Tragbare Schulden sind für die Armutsbekämpfung unerlässlich und müssen sich künftig stabilisieren. Dank der kräftigen Wirtschaftserholung und dem billigen Geld sind die Ausfallraten bis anhin noch sehr tief geblieben (bei Hochzinsanleihen sogar unter 2%).

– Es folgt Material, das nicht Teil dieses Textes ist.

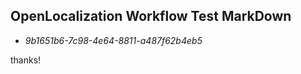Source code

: ## OpenLocalization Workflow Test MarkDown
* *9b1651b6-7c98-4e64-8811-a487f62b4eb5*
 
thanks!

<!--HONumber=Feb17_HO1-->


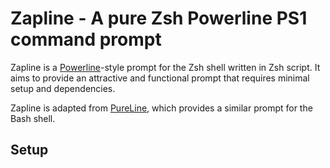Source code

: # Zapline - A pure Zsh Powerline PS1 command prompt

Zapline is a [Powerline](https://github.com/powerline/powerline)-style prompt for the Zsh shell written in Zsh script. It aims to provide an attractive and functional prompt that requires minimal setup and dependencies.

Zapline is adapted from [PureLine](https://github.com/chris-marsh/pureline), which provides a similar prompt for the Bash shell.

## Setup

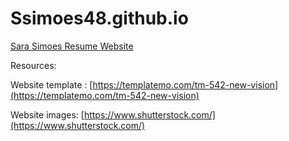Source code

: # Ssimoes48.github.io

[Sara Simoes Resume Website](https://ssimoes48.github.io/)


Resources: 

Website template : [https://templatemo.com/tm-542-new-vision](https://templatemo.com/tm-542-new-vision)

Website images: [https://www.shutterstock.com/](https://www.shutterstock.com/)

China kämpft aber mit der ungelösten Schuldenkrise des Immobilienkonzerns Evergrande. Sollte sich die globale Konjunktur merklich abkühlen, droht auch bei westlichen Unternehmensanleihen eine Schuldenkrise. Dies ist in den aktuell sehr tiefen Kreditprämien zu wenig eingepreist. Auch in den USA rückt mit der Diskussion um die Schuldenobergrenze die Zahlungsfähigkeit wieder in den Fokus. Im Dezember droht ein Shutdown der US-Regierung, und eine Rating-Herab­stufung durch Fitch ist möglich. Anleger sollten daher bei Unternehmensanleihen vorsichtig sein. Das Halten von Gold empfiehlt sich.

Immobilienblase platzt

Die Immobilienpreise sind in diversen Ländern (zum Beispiel Schweiz, USA, Schweden und Kanada) in die Höhe geschossen. Ein Grossteil dieses Preisanstiegs ist auf institutionelle Anleger zurückzuführen, welche wegen der tiefen Zinsen in einem Anlagenotstand stecken. Aktuell ist noch kein Platzen der Blase in Sicht, dafür ist die Nachfrage zu gross, und die Zinsen sind zu tief. Sollte sich aber ein Szenario mit stark steigenden Zinsen materialisieren, würde der Hypothekarmarkt unter Druck geraten.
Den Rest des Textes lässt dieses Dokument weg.